Timo Airisto September 17, 2009 06:41 Flag

Thanks for the feedback folks!

Peter Vesterbacka August 12, 2009 03:36 Flag

Yes, it's going to be fun to see how this turns out.

Mike Hedge August 12, 2009 00:32 Flag

love this... fun to read =)

Peter Vesterbacka August 11, 2009 22:49 Flag

One cool thing that could be made out of the "Command received. Executing now." scene with the mobile phone is some kind of game or screen saver for the phones. And one could also create a massive and very powerful scene out of that by having hundreds of different phones display the same message, something taking over all the phones in the world. Might not be totally realistic, but could be scary and cool as a scene. And if done right we could get a meme going;-)

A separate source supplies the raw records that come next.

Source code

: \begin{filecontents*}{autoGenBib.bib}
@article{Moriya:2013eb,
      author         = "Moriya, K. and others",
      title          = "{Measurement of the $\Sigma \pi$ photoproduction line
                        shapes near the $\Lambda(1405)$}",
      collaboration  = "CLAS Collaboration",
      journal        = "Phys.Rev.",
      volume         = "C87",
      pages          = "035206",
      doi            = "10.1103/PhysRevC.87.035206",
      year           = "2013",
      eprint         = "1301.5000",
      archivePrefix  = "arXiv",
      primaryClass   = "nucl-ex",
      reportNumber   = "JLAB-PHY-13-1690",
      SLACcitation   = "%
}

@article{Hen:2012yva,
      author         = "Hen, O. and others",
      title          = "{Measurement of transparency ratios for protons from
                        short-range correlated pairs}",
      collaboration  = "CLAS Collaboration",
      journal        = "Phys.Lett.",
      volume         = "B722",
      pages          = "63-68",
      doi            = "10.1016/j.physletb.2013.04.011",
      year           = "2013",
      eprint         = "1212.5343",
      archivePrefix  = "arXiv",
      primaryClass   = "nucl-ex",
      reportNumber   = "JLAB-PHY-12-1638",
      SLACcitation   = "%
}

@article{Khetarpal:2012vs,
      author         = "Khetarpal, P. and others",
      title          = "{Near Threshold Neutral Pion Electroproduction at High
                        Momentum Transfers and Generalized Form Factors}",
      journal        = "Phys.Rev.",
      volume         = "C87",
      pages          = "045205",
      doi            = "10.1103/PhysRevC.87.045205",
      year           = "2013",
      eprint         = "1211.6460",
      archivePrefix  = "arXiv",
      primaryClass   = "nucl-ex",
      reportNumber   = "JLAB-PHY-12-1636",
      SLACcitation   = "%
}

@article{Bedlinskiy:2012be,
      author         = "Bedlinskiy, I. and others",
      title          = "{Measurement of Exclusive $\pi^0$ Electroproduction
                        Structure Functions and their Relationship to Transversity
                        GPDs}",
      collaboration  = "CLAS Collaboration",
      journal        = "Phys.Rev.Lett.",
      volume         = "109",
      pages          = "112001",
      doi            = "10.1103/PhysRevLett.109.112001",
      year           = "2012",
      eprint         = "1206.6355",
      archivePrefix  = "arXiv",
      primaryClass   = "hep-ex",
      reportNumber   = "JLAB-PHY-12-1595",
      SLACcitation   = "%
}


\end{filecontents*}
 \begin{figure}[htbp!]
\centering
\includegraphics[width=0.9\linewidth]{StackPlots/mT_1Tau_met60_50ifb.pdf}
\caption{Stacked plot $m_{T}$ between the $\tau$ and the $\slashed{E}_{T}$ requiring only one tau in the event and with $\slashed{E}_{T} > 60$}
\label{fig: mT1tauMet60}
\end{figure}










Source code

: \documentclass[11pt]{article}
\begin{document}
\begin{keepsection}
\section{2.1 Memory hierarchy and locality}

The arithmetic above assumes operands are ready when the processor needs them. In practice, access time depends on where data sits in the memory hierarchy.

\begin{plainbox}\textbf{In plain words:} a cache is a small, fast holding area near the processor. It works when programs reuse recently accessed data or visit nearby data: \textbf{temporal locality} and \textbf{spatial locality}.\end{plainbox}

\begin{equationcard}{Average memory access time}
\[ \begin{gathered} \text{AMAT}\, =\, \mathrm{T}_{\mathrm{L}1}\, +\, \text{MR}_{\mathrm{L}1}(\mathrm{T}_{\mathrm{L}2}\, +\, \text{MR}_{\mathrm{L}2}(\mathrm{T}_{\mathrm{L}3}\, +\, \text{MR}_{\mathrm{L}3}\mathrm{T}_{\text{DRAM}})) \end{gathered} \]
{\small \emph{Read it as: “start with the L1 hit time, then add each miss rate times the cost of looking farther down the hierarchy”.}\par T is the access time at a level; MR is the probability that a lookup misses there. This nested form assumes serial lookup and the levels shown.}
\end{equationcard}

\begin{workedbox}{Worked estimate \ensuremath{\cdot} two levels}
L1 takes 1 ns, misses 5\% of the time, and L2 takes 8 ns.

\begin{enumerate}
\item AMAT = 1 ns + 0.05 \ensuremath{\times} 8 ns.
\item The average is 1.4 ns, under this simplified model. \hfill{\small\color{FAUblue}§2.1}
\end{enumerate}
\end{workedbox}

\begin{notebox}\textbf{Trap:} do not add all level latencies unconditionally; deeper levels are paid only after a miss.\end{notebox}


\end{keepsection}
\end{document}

Peter Vesterbacka August 09, 2009 09:32 Flag

@Izzy I think the banks could hire him, they might not have an alternative. And maybe they don't even know that Griffin has that kind of past, could be that part of the plot involves him hiding that, so he has to both try to fight the real bad guys and his past. And maybe it turns out that the bad guys of his past (Benjamin Dallas & co) and the ones of now are the same.

Izzy Frost August 08, 2009 01:22 Flag

This is a wonderful, well thought out plot line. The only question I have is do banks hire felons who are on parole?